State how many lines in the records below include the word "injection". Give nothing but that number.

START SUPPLIED DATA

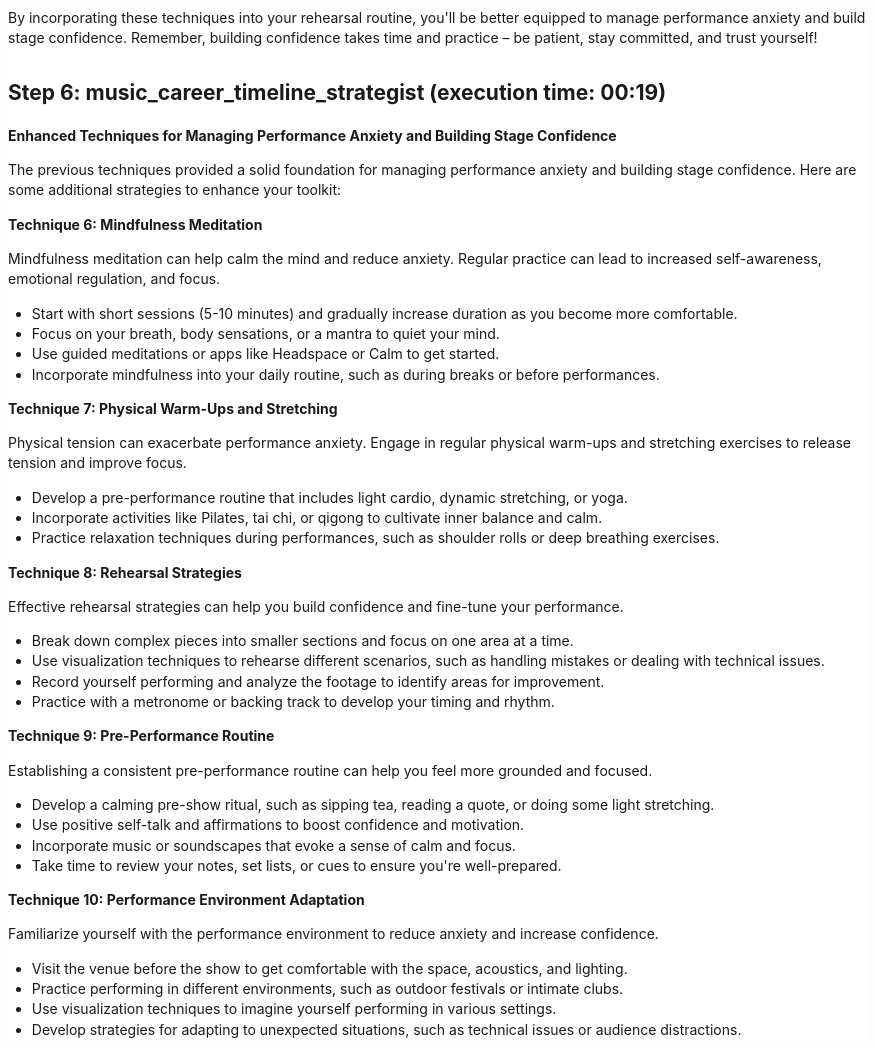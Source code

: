 By incorporating these techniques into your rehearsal routine, you'll be better equipped to manage performance anxiety and build stage confidence. Remember, building confidence takes time and practice – be patient, stay committed, and trust yourself!

## Step 6: music_career_timeline_strategist (execution time: 00:19)

**Enhanced Techniques for Managing Performance Anxiety and Building Stage Confidence**

The previous techniques provided a solid foundation for managing performance anxiety and building stage confidence. Here are some additional strategies to enhance your toolkit:

**Technique 6: Mindfulness Meditation**

Mindfulness meditation can help calm the mind and reduce anxiety. Regular practice can lead to increased self-awareness, emotional regulation, and focus.

* Start with short sessions (5-10 minutes) and gradually increase duration as you become more comfortable.
* Focus on your breath, body sensations, or a mantra to quiet your mind.
* Use guided meditations or apps like Headspace or Calm to get started.
* Incorporate mindfulness into your daily routine, such as during breaks or before performances.

**Technique 7: Physical Warm-Ups and Stretching**

Physical tension can exacerbate performance anxiety. Engage in regular physical warm-ups and stretching exercises to release tension and improve focus.

* Develop a pre-performance routine that includes light cardio, dynamic stretching, or yoga.
* Incorporate activities like Pilates, tai chi, or qigong to cultivate inner balance and calm.
* Practice relaxation techniques during performances, such as shoulder rolls or deep breathing exercises.

**Technique 8: Rehearsal Strategies**

Effective rehearsal strategies can help you build confidence and fine-tune your performance.

* Break down complex pieces into smaller sections and focus on one area at a time.
* Use visualization techniques to rehearse different scenarios, such as handling mistakes or dealing with technical issues.
* Record yourself performing and analyze the footage to identify areas for improvement.
* Practice with a metronome or backing track to develop your timing and rhythm.

**Technique 9: Pre-Performance Routine**

Establishing a consistent pre-performance routine can help you feel more grounded and focused.

* Develop a calming pre-show ritual, such as sipping tea, reading a quote, or doing some light stretching.
* Use positive self-talk and affirmations to boost confidence and motivation.
* Incorporate music or soundscapes that evoke a sense of calm and focus.
* Take time to review your notes, set lists, or cues to ensure you're well-prepared.

**Technique 10: Performance Environment Adaptation**

Familiarize yourself with the performance environment to reduce anxiety and increase confidence.

* Visit the venue before the show to get comfortable with the space, acoustics, and lighting.
* Practice performing in different environments, such as outdoor festivals or intimate clubs.
* Use visualization techniques to imagine yourself performing in various settings.
* Develop strategies for adapting to unexpected situations, such as technical issues or audience distractions.
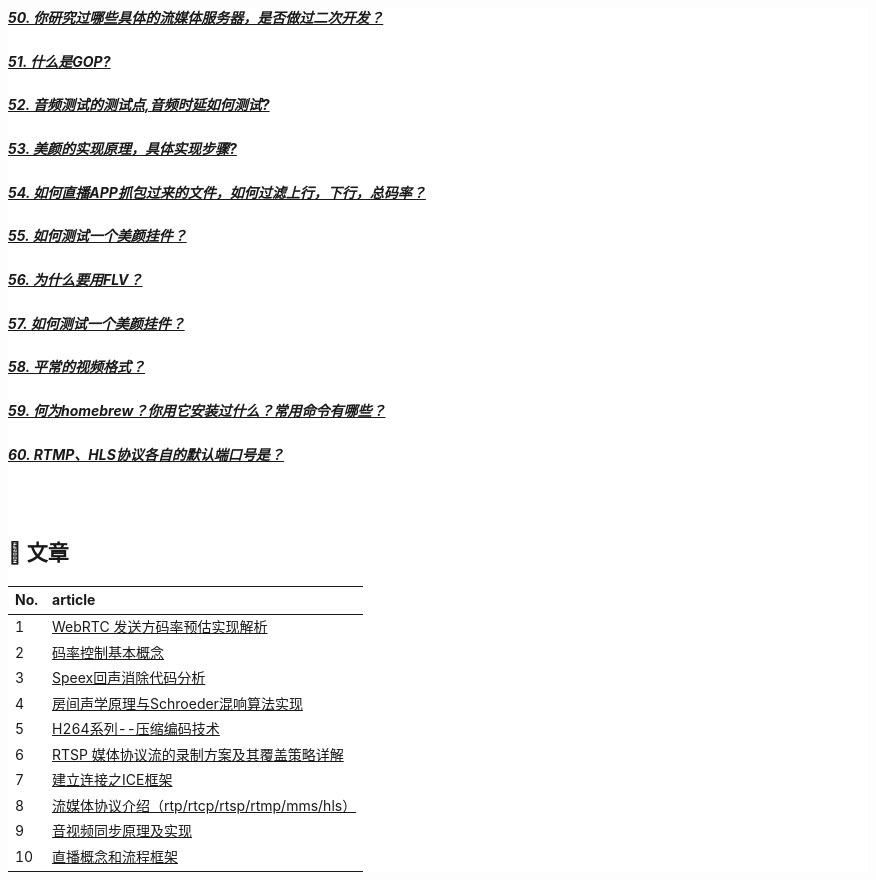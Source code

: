 ##### [50. 你研究过哪些具体的流媒体服务器，是否做过二次开发？](https://github.com/0voice/audio_video_streaming/blob/main/case_interview/001-README.md#subject_050)

##### [51. 什么是GOP?](https://github.com/0voice/audio_video_streaming/blob/main/case_interview/002-README.md#subject_051)

##### [52. 音频测试的测试点,音频时延如何测试?](https://github.com/0voice/audio_video_streaming/blob/main/case_interview/002-README.md#subject_052)

##### [53. 美颜的实现原理，具体实现步骤?](https://github.com/0voice/audio_video_streaming/blob/main/case_interview/002-README.md#subject_053)

##### [54. 如何直播APP抓包过来的文件，如何过滤上行，下行，总码率？](https://github.com/0voice/audio_video_streaming/blob/main/case_interview/002-README.md#subject_054)

##### [55. 如何测试一个美颜挂件？](https://github.com/0voice/audio_video_streaming/blob/main/case_interview/002-README.md#subject_055)

##### [56. 为什么要用FLV？](https://github.com/0voice/audio_video_streaming/blob/main/case_interview/002-README.md#subject_056)

##### [57. 如何测试一个美颜挂件？](https://github.com/0voice/audio_video_streaming/blob/main/case_interview/002-README.md#subject_057)

##### [58. 平常的视频格式？](https://github.com/0voice/audio_video_streaming/blob/main/case_interview/002-README.md#subject_058)

##### [59. 何为homebrew？你用它安装过什么？常用命令有哪些？](https://github.com/0voice/audio_video_streaming/blob/main/case_interview/002-README.md#subject_059)

##### [60. RTMP、HLS协议各自的默认端口号是？](https://github.com/0voice/audio_video_streaming/blob/main/case_interview/002-README.md#subject_060)

<br/>

<h2 id="nav_8">📰 文章</h2>

| No. | article                                                                                                                                                                          |
|:--- |:-------------------------------------------------------------------------------------------------------------------------------------------------------------------------------- |
| 1   | [WebRTC 发送方码率预估实现解析](https://github.com/0voice/audio_video_streaming/blob/main/article/001-WebRTC%20发送方码率预估实现解析.md)                                                              |
| 2   | [码率控制基本概念](https://github.com/0voice/audio_video_streaming/blob/main/article/002-码率控制基本概念.md)                                                                                    |
| 3   | [Speex回声消除代码分析](https://github.com/0voice/audio_video_streaming/blob/main/article/003-Speex回声消除代码分析.md)                                                                          |
| 4   | [房间声学原理与Schroeder混响算法实现](https://github.com/0voice/audio_video_streaming/blob/main/article/004-房间声学原理与Schroeder混响算法实现.md)                                                        |
| 5   | [H264系列--压缩编码技术](https://github.com/0voice/audio_video_streaming/blob/main/article/005-H264系列--压缩编码技术.md)                                                                        |
| 6   | [RTSP 媒体协议流的录制方案及其覆盖策略详解](https://github.com/0voice/audio_video_streaming/blob/main/article/006-RTSP%20媒体协议流的录制方案及其覆盖策略详解.md)                                                    |
| 7   | [建立连接之ICE框架](https://github.com/0voice/audio_video_streaming/blob/main/article/007-webrtc建立连接之ICE框架.md)                                                                          |
| 8   | [流媒体协议介绍（rtp/rtcp/rtsp/rtmp/mms/hls）](https://github.com/0voice/audio_video_streaming/blob/main/article/008-流媒体协议介绍.md)                                                          |
| 9   | [音视频同步原理及实现](https://github.com/0voice/audio_video_streaming/blob/main/article/009-音视频同步原理及实现.md)                                                                                |
| 10  | [直播概念和流程框架](https://github.com/0voice/audio_video_streaming/blob/main/article/010-直播概念和流程框架.md)                                                                                  |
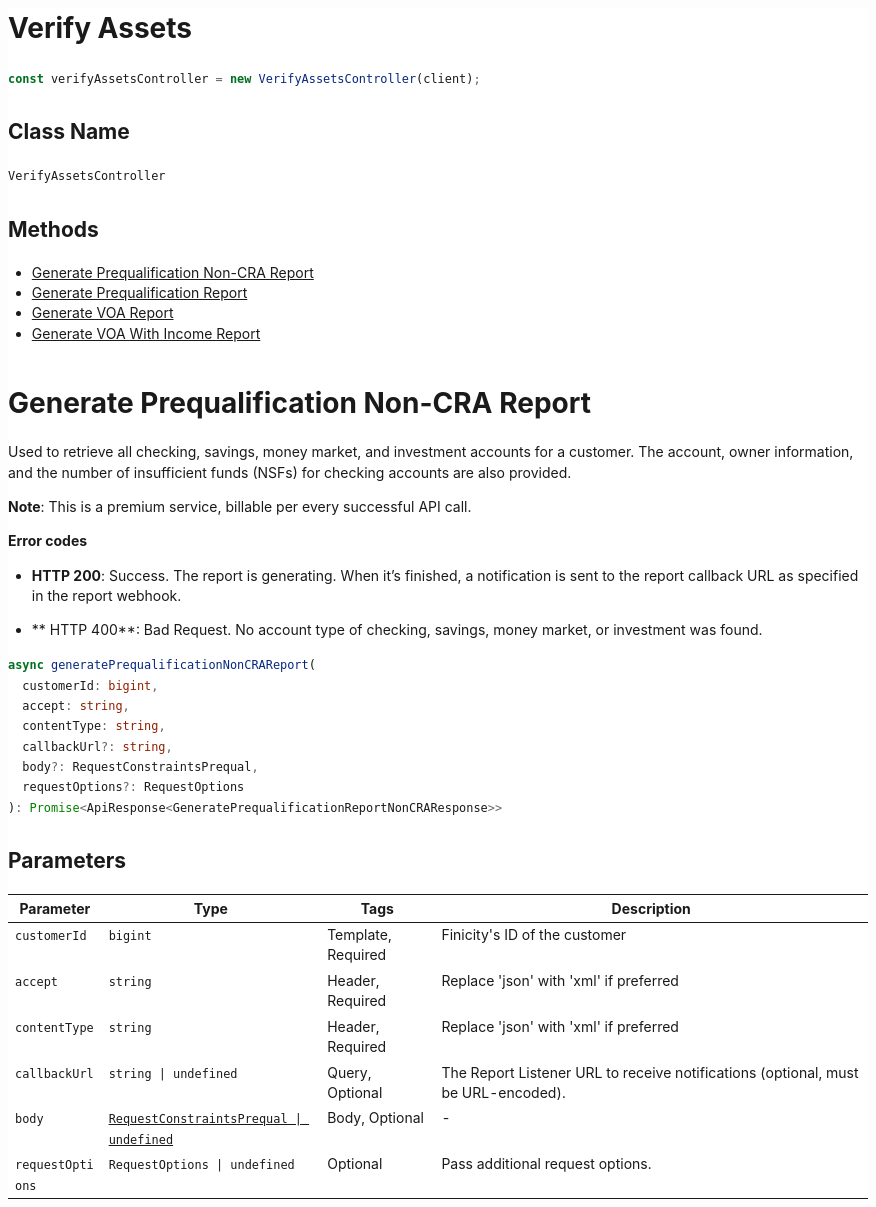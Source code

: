# Verify Assets

```ts
const verifyAssetsController = new VerifyAssetsController(client);
```

## Class Name

`VerifyAssetsController`

## Methods

* [Generate Prequalification Non-CRA Report](../../doc/controllers/verify-assets.md#generate-prequalification-non-cra-report)
* [Generate Prequalification Report](../../doc/controllers/verify-assets.md#generate-prequalification-report)
* [Generate VOA Report](../../doc/controllers/verify-assets.md#generate-voa-report)
* [Generate VOA With Income Report](../../doc/controllers/verify-assets.md#generate-voa-with-income-report)


# Generate Prequalification Non-CRA Report

Used to retrieve all checking, savings, money market, and investment accounts for a customer. The account, owner information, and the number of insufficient funds (NSFs) for checking accounts are also provided.

**Note**: This is a premium service, billable per every successful API call.

**Error codes**

* **HTTP 200**: Success. The report is generating. When it’s finished, a notification is sent to the report callback URL as specified in the report webhook.

* ** HTTP 400**: Bad Request. No account type of checking, savings, money market, or investment was found.

```ts
async generatePrequalificationNonCRAReport(
  customerId: bigint,
  accept: string,
  contentType: string,
  callbackUrl?: string,
  body?: RequestConstraintsPrequal,
  requestOptions?: RequestOptions
): Promise<ApiResponse<GeneratePrequalificationReportNonCRAResponse>>
```

## Parameters

| Parameter | Type | Tags | Description |
|  --- | --- | --- | --- |
| `customerId` | `bigint` | Template, Required | Finicity's ID of the customer |
| `accept` | `string` | Header, Required | Replace 'json' with 'xml' if preferred |
| `contentType` | `string` | Header, Required | Replace 'json' with 'xml' if preferred |
| `callbackUrl` | `string \| undefined` | Query, Optional | The Report Listener URL to receive notifications (optional, must be URL-encoded). |
| `body` | [`RequestConstraintsPrequal \| undefined`](../../doc/models/request-constraints-prequal.md) | Body, Optional | - |
| `requestOptions` | `RequestOptions \| undefined` | Optional | Pass additional request options. |
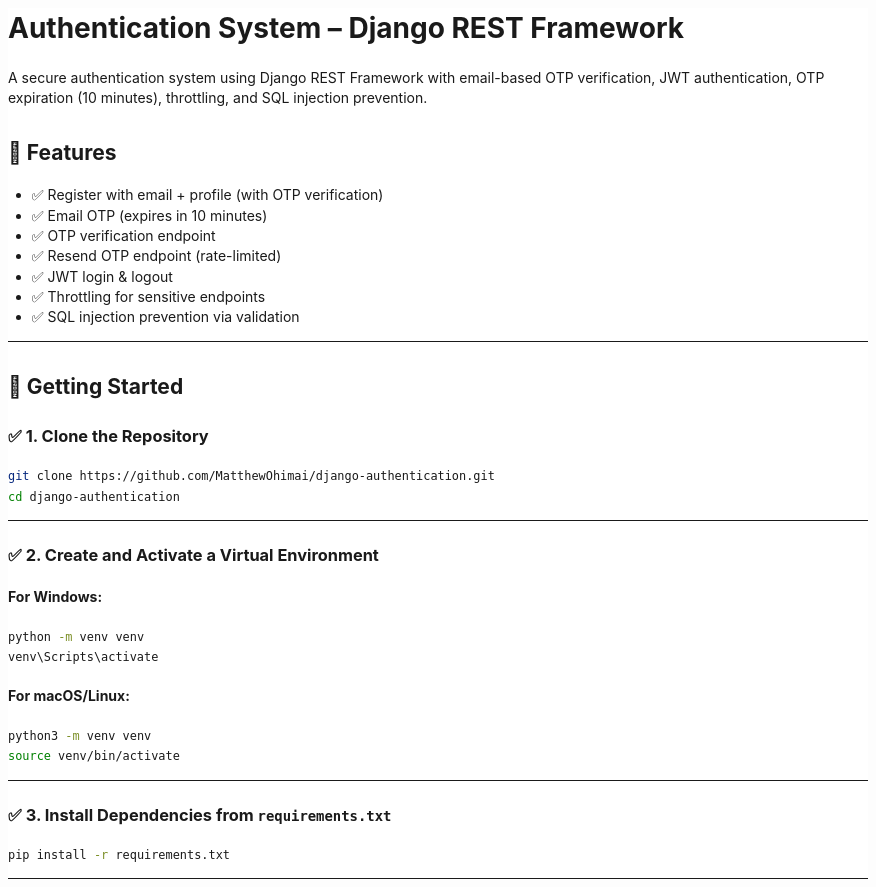
# Authentication System – Django REST Framework

A secure authentication system using Django REST Framework with email-based OTP verification, JWT authentication, OTP expiration (10 minutes), throttling, and SQL injection prevention.

## 🚀 Features

- ✅ Register with email + profile (with OTP verification)
- ✅ Email OTP (expires in 10 minutes)
- ✅ OTP verification endpoint
- ✅ Resend OTP endpoint (rate-limited)
- ✅ JWT login & logout
- ✅ Throttling for sensitive endpoints
- ✅ SQL injection prevention via validation

---

## 🚀 Getting Started

### ✅ 1. Clone the Repository

```bash
git clone https://github.com/MatthewOhimai/django-authentication.git
cd django-authentication
```

---

### ✅ 2. Create and Activate a Virtual Environment

#### For Windows:
```bash
python -m venv venv
venv\Scripts\activate
```

#### For macOS/Linux:
```bash
python3 -m venv venv
source venv/bin/activate
```

---

### ✅ 3. Install Dependencies from `requirements.txt`

```bash
pip install -r requirements.txt
```

---
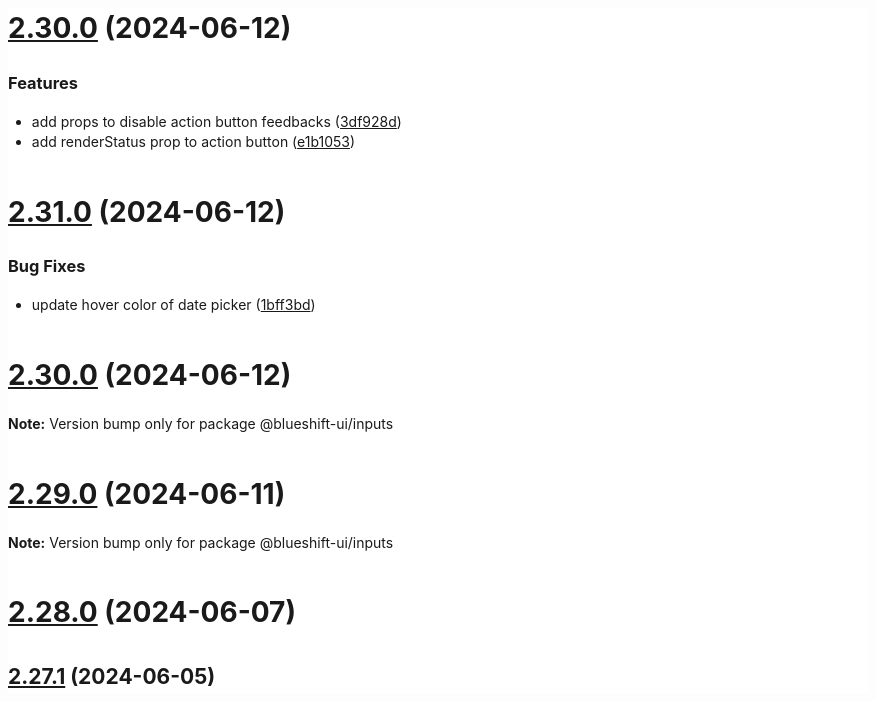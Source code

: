 

# [2.30.0](https://github.com/varsitytutors/blueshift-ui/compare/v2.29.0...v2.30.0) (2024-06-12)


### Features

* add props to disable action button feedbacks ([3df928d](https://github.com/varsitytutors/blueshift-ui/commit/3df928d35f50c8b099fc304cce5078e407e92fae))
* add renderStatus prop to action button ([e1b1053](https://github.com/varsitytutors/blueshift-ui/commit/e1b1053a908652fc9c94d84f1ca95119f423b747))





# [2.31.0](https://github.com/varsitytutors/blueshift-ui/compare/v2.30.0...v2.31.0) (2024-06-12)


### Bug Fixes

* update hover color of date picker ([1bff3bd](https://github.com/varsitytutors/blueshift-ui/commit/1bff3bd80ca273850c17a45cc51ce46048ee268c))




# [2.30.0](https://github.com/varsitytutors/blueshift-ui/compare/v2.29.0...v2.30.0) (2024-06-12)

**Note:** Version bump only for package @blueshift-ui/inputs





# [2.29.0](https://github.com/varsitytutors/blueshift-ui/compare/v2.28.0...v2.29.0) (2024-06-11)

**Note:** Version bump only for package @blueshift-ui/inputs





# [2.28.0](https://github.com/varsitytutors/blueshift-ui/compare/v2.27.2...v2.28.0) (2024-06-07)



## [2.27.1](https://github.com/varsitytutors/blueshift-ui/compare/v2.27.0...v2.27.1) (2024-06-05)
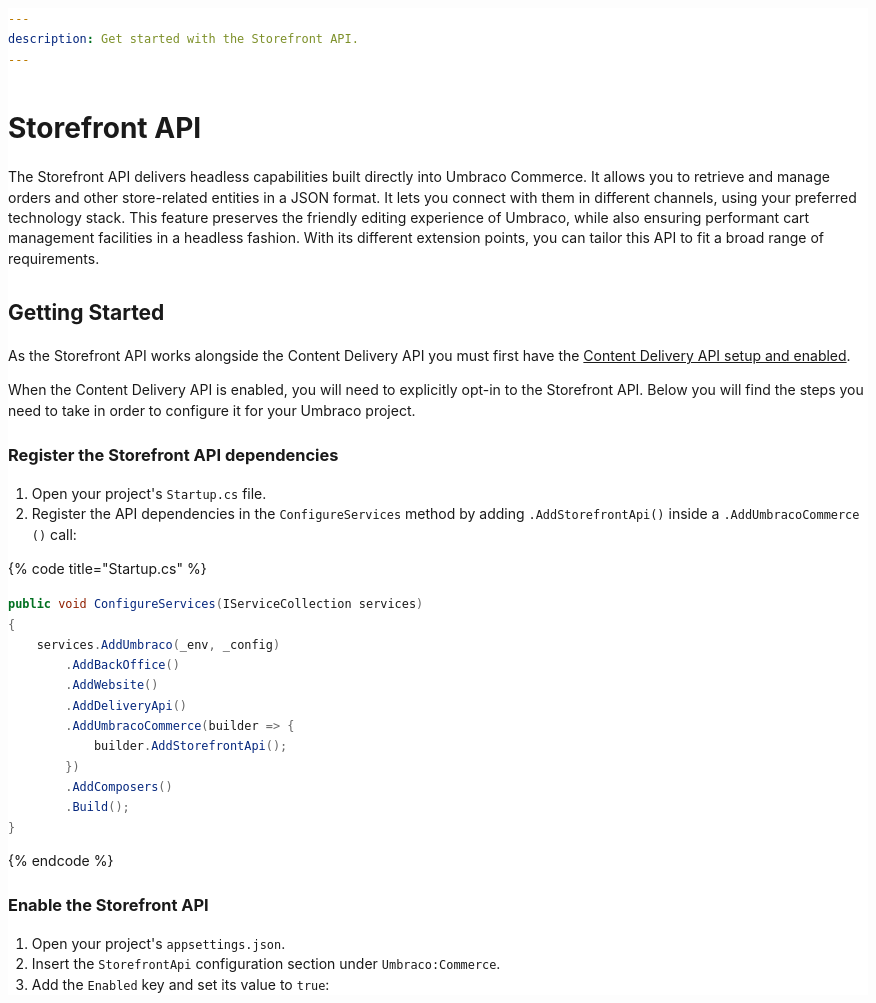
 ```yaml
---
description: Get started with the Storefront API.
---
```


# Storefront API

The Storefront API delivers headless capabilities built directly into Umbraco Commerce. It allows you to retrieve and manage orders and other store-related entities in a JSON format. It lets you connect with them in different channels, using your preferred technology stack. This feature preserves the friendly editing experience of Umbraco, while also ensuring performant cart management facilities in a headless fashion. With its different extension points, you can tailor this API to fit a broad range of requirements.

## Getting Started

As the Storefront API works alongside the Content Delivery API you must first have the [Content Delivery API setup and enabled](https://docs.umbraco.com/umbraco-cms/reference/content-delivery-api#register-the-content-delivery-api-dependencies).

When the Content Delivery API is enabled, you will need to explicitly opt-in to the Storefront API. Below you will find the steps you need to take in order to configure it for your Umbraco project.

### Register the Storefront API dependencies
1. Open your project's `Startup.cs` file.
2. Register the API dependencies in the `ConfigureServices` method by adding `.AddStorefrontApi()` inside a `.AddUmbracoCommerce()` call:

{% code title="Startup.cs" %}
```csharp
public void ConfigureServices(IServiceCollection services)
{
    services.AddUmbraco(_env, _config)
        .AddBackOffice()             
        .AddWebsite()
        .AddDeliveryApi()
        .AddUmbracoCommerce(builder => {
            builder.AddStorefrontApi();
        })
        .AddComposers()
        .Build();
}
```
{% endcode %}

### Enable the Storefront API

1. Open your project's `appsettings.json`.
2. Insert the `StorefrontApi` configuration section under `Umbraco:Commerce`.
3. Add the `Enabled` key and set its value to `true`:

END SUPPLIED DATA

▶ TASK RESULT: 2